*PROVIDED DATA*.
——————

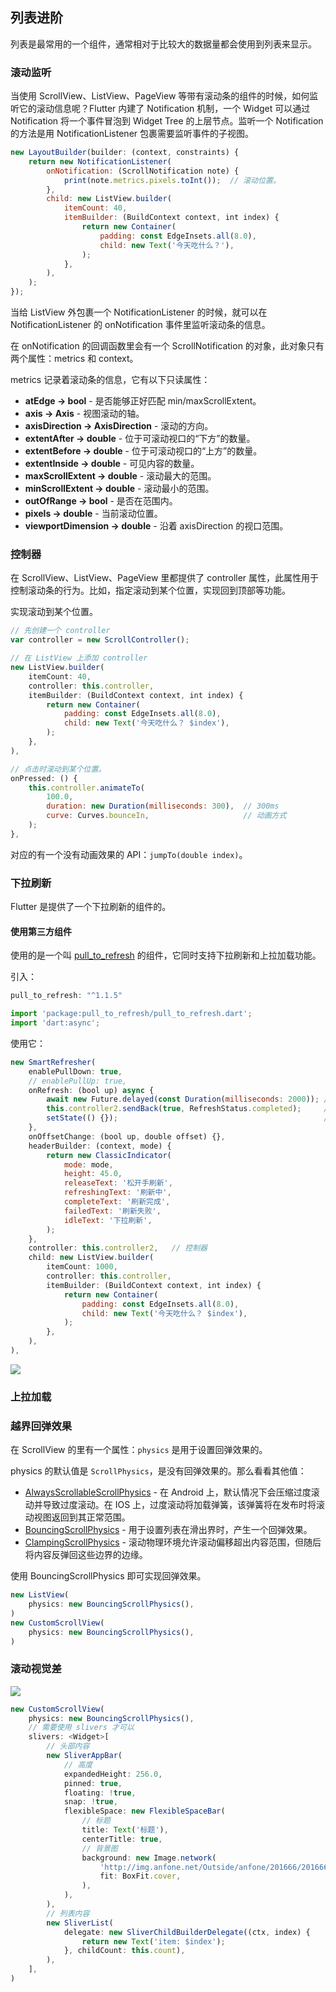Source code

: 
## 列表进阶
列表是最常用的一个组件，通常相对于比较大的数据量都会使用到列表来显示。


### 滚动监听
当使用 ScrollView、ListView、PageView 等带有滚动条的组件的时候，如何监听它的滚动信息呢？Flutter 内建了 Notification 机制，一个 Widget 可以通过 Notification 将一个事件冒泡到 Widget Tree 的上层节点。监听一个 Notification 的方法是用 NotificationListener 包裹需要监听事件的子视图。

```js
new LayoutBuilder(builder: (context, constraints) {
    return new NotificationListener(
        onNotification: (ScrollNotification note) {
            print(note.metrics.pixels.toInt());  // 滚动位置。
        },
        child: new ListView.builder(
            itemCount: 40,
            itemBuilder: (BuildContext context, int index) {
                return new Container(
                    padding: const EdgeInsets.all(8.0),
                    child: new Text('今天吃什么？'),
                );
            },
        ),
    );
});
```

当给 ListView 外包裹一个 NotificationListener 的时候，就可以在 NotificationListener 的 onNotification 事件里监听滚动条的信息。

在 onNotification 的回调函数里会有一个 ScrollNotification 的对象，此对象只有两个属性：metrics 和 context。

metrics 记录着滚动条的信息，它有以下只读属性：
- **atEdge → bool** - 是否能够正好匹配 min/maxScrollExtent。
- **axis → Axis** - 视图滚动的轴。
- **axisDirection → AxisDirection** - 滚动的方向。
- **extentAfter → double** - 位于可滚动视口的“下方”的数量。
- **extentBefore → double** - 位于可滚动视口的“上方”的数量。
- **extentInside → double** - 可见内容的数量。
- **maxScrollExtent → double** - 滚动最大的范围。
- **minScrollExtent → double** - 滚动最小的范围。
- **outOfRange → bool** - 是否在范围内。
- **pixels → double** - 当前滚动位置。
- **viewportDimension → double** - 沿着 axisDirection 的视口范围。

### 控制器
在 ScrollView、ListView、PageView 里都提供了 controller 属性，此属性用于控制滚动条的行为。比如，指定滚动到某个位置，实现回到顶部等功能。


实现滚动到某个位置。

```js
// 先创建一个 controller
var controller = new ScrollController();

// 在 ListView 上添加 controller
new ListView.builder(
    itemCount: 40,
    controller: this.controller,
    itemBuilder: (BuildContext context, int index) {
        return new Container(
            padding: const EdgeInsets.all(8.0),
            child: new Text('今天吃什么？ $index'),
        );
    },
),

// 点击时滚动到某个位置。
onPressed: () {
    this.controller.animateTo(
        100.0,
        duration: new Duration(milliseconds: 300),  // 300ms
        curve: Curves.bounceIn,                     // 动画方式
    );
},
```

对应的有一个没有动画效果的 API：`jumpTo(double index)`。


### 下拉刷新
Flutter 是提供了一个下拉刷新的组件的。

#### 使用第三方组件
使用的是一个叫 [pull_to_refresh](https://pub.flutter-io.cn/packages/pull_to_refresh) 的组件，它同时支持下拉刷新和上拉加载功能。

引入：

```js
pull_to_refresh: "^1.1.5"

import 'package:pull_to_refresh/pull_to_refresh.dart';
import 'dart:async';
```

使用它：

```js
new SmartRefresher(
    enablePullDown: true,
    // enablePullUp: true,
    onRefresh: (bool up) async {
        await new Future.delayed(const Duration(milliseconds: 2000)); // 等待异步操作
        this.controller2.sendBack(true, RefreshStatus.completed);     // 设置状态为完成
        setState(() {});                                              // 更新界面
    },
    onOffsetChange: (bool up, double offset) {},
    headerBuilder: (context, mode) {
        return new ClassicIndicator(
            mode: mode,
            height: 45.0,
            releaseText: '松开手刷新',
            refreshingText: '刷新中',
            completeText: '刷新完成',
            failedText: '刷新失败',
            idleText: '下拉刷新',
        );
    },
    controller: this.controller2,   // 控制器
    child: new ListView.builder(
        itemCount: 1000,
        controller: this.controller,
        itemBuilder: (BuildContext context, int index) {
            return new Container(
                padding: const EdgeInsets.all(8.0),
                child: new Text('今天吃什么？ $index'),
            );
        },
    ),
),
```

![](/../../image/20180701214907.gif)


### 上拉加载

### 越界回弹效果
在 ScrollView 的里有一个属性：`physics` 是用于设置回弹效果的。

physics 的默认值是 `ScrollPhysics`，是没有回弹效果的。那么看看其他值：
- [AlwaysScrollableScrollPhysics](https://docs.flutter.io/flutter/widgets/AlwaysScrollableScrollPhysics-class.html) - 在 Android 上，默认情况下会压缩过度滚动并导致过度滚动。在 IOS 上，过度滚动将加载弹簧，该弹簧将在发布时将滚动视图返回到其正常范围。
- [BouncingScrollPhysics](https://docs.flutter.io/flutter/widgets/BouncingScrollPhysics-class.html) - 用于设置列表在滑出界时，产生一个回弹效果。
- [ClampingScrollPhysics](https://docs.flutter.io/flutter/widgets/ClampingScrollPhysics-class.html) - 滚动物理环境允许滚动偏移超出内容范围，但随后将内容反弹回这些边界的边缘。

使用 BouncingScrollPhysics 即可实现回弹效果。

```js
new ListView(
    physics: new BouncingScrollPhysics(),
)
new CustomScrollView(
    physics: new BouncingScrollPhysics(),
)
```

### 滚动视觉差
![](/../../image/20180705201457.gif)

```js
new CustomScrollView(
    physics: new BouncingScrollPhysics(),
    // 需要使用 slivers 才可以
    slivers: <Widget>[
        // 头部内容
        new SliverAppBar(
            // 高度
            expandedHeight: 256.0,
            pinned: true,
            floating: !true,
            snap: !true,
            flexibleSpace: new FlexibleSpaceBar(
                // 标题
                title: Text('标题'),
                centerTitle: true,
                // 背景图
                background: new Image.network(
                    'http://img.anfone.net/Outside/anfone/201666/2016661523021277.jpg',
                    fit: BoxFit.cover,
                ),
            ),
        ),
        // 列表内容
        new SliverList(
            delegate: new SliverChildBuilderDelegate((ctx, index) {
                return new Text('item: $index');
            }, childCount: this.count),
        ),
    ],
)
```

——————

*EXERCISE PROMPT*. State only how many lines above hold the string "metrics".

*RESPONSE*. 3